Abstract Tata Consultancy Services (TCS) is the biggest and oldest IT Consultancy Services firm in India, established in 1968, with FY2014 revenue of US$13.4 billion and over 300,000 employees. Worldwide, it is listed in the 10th position of IT service companies by revenue, other major players being IBM, HP, Accenture and Fujitsu. Realizing the potential of Japanese IT market which is second largest worldwide and valued at over $125 billion, TCS established a fully owned subsidiary in Japan early on in 1987 itself. However various cultural, geographical and language barriers has prevented TCS from duplicating its tremendous success in western markets. Competition from Chinese companies, who are more familiar with the country seems to be a losing battle and new entrants from Vietnam were catching up.
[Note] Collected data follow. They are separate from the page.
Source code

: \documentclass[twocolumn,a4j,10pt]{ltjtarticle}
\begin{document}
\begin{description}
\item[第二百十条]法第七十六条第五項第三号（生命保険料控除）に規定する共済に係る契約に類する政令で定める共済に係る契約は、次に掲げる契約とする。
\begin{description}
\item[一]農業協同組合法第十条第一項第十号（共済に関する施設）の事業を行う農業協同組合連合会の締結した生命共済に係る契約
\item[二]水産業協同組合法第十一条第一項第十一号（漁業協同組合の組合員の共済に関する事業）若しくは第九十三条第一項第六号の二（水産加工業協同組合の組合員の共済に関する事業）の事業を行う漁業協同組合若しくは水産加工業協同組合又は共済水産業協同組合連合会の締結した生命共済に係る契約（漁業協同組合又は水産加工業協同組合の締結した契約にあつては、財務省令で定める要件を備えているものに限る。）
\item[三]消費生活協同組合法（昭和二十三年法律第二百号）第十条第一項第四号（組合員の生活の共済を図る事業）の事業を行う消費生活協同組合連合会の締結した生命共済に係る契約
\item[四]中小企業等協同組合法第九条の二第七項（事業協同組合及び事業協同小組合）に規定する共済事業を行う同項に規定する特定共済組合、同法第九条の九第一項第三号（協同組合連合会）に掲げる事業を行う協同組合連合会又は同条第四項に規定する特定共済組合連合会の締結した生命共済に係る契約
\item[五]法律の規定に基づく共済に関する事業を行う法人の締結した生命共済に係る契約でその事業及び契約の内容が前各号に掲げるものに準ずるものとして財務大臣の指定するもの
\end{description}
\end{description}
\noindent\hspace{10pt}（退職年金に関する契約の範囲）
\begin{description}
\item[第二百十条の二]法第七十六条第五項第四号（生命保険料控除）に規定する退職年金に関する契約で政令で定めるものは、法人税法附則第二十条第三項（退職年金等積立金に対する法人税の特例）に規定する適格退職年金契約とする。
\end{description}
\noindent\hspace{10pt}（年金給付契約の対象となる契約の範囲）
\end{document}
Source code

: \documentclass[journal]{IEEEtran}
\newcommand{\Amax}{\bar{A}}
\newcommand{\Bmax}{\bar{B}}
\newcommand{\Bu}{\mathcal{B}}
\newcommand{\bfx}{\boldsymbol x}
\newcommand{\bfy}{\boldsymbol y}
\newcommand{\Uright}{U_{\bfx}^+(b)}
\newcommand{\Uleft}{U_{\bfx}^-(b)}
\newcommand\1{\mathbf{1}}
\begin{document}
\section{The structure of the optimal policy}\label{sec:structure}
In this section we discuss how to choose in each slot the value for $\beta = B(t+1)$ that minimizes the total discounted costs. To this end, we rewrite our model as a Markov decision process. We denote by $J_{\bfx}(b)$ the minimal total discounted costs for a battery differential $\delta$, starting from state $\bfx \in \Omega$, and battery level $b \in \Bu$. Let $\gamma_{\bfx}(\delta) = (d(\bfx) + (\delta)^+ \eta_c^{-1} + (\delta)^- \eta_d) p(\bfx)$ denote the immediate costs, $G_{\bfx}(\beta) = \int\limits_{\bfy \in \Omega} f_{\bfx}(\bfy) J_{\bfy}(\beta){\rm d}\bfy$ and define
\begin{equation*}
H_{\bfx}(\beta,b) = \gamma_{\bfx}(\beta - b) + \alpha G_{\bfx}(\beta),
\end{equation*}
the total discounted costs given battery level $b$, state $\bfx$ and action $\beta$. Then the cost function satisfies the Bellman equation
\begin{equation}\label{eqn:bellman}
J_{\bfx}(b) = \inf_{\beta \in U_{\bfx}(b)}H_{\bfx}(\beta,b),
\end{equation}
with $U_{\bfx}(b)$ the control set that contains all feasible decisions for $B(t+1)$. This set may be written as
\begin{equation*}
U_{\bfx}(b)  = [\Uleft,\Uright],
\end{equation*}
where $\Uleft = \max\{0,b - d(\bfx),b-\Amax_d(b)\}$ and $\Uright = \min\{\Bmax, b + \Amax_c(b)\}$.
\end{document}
In this scenario, in 2014, one of the major conglomerates in Japan, Mitsubishi Corporation put forward an offer for a Joint Venture to be established between the two firms. The case looks at this offer from Mitsubishi from the viewpoint of the CEO of TCS, Mr.Chandra. The core decision to be taken is whether to continue in Japanese market by itself or to align with Mitsubishi, one of the major players in Japanese business. Aligning with Mitsubishi could ensure better market penetration but it will mean surrendering the autonomy and profitability that TCS currently enjoyed. Mr. Chandra has to decide whether the proposed alliance is a merger of equals or more a sale of the Japanese branch of the Indian IT firm to a strong suitor. Another option for consideration of TCS is to acquire another medium sized Japanese company which can provide local expertize, at the same time maintaining the ownership advantage.